(Plain-text document sources)
────
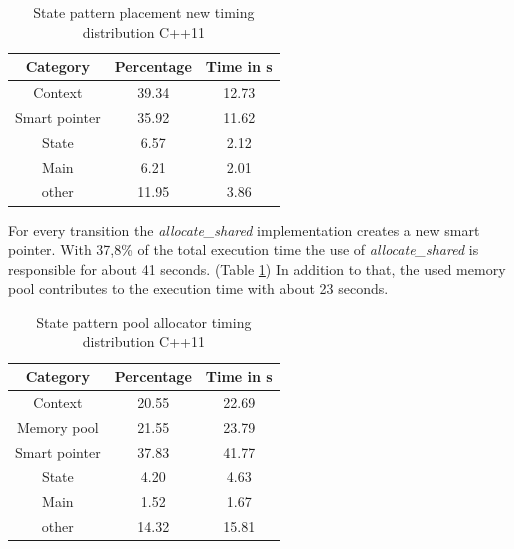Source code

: {\begin{table}[h]\begin{center}
\begin{tabular}{|c|c|c|}\hline
\textbf{Category} & \textbf{Percentage} & \textbf{Time in s}\\
\hline
Context & 39.34 & 12.73\\
\hline
Smart pointer & 35.92 & 11.62\\
\hline
State & 6.57 & 2.12\\
\hline
Main & 6.21 & 2.01\\
\hline
other & 11.95 & 3.86\\
\hline
\end{tabular}
\caption{State pattern placement new timing distribution C++11}
\label{tab:StatePatternPlacementNewTimingDistributionCpp11}
\end{center}\end{table}

\noindent For every transition the \emph{allocate\_shared} implementation creates a new smart pointer. With 37,8\% of the total execution time the use of \emph{allocate\_shared} is responsible for about 41 seconds. (Table \ref{tab:StatePatternPlacementNewTimingDistributionCpp11}) In addition to that, the used memory pool contributes to the execution time with about 23 seconds. 

\begin{table}[h]\begin{center}
\begin{tabular}{|c|c|c|}\hline
\textbf{Category} & \textbf{Percentage} & \textbf{Time in s}\\
\hline
Context & 20.55 & 22.69\\
\hline
Memory pool & 21.55 & 23.79\\
\hline
Smart pointer & 37.83 & 41.77\\
\hline
State & 4.20 & 4.63\\
\hline
Main & 1.52 & 1.67\\
\hline
other & 14.32 & 15.81\\
\hline
\end{tabular}
\caption{State pattern pool allocator timing distribution C++11}
\label{tab:StatePatternPoolAllocatorTimingDistributionCpp11}
\end{center}\end{table}
\FloatBarrier

}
────
■ Problem requirements:
Your answer should consist only of the lines from the one that holds "Main & 1.52 & 1.67\\" to the end of the entries above, both ends included, each repeated exactly.

■ Task result:
Main & 1.52 & 1.67\\
\hline
other & 14.32 & 15.81\\
\hline
\end{tabular}
\caption{State pattern pool allocator timing distribution C++11}
\label{tab:StatePatternPoolAllocatorTimingDistributionCpp11}
\end{center}\end{table}
\FloatBarrier

}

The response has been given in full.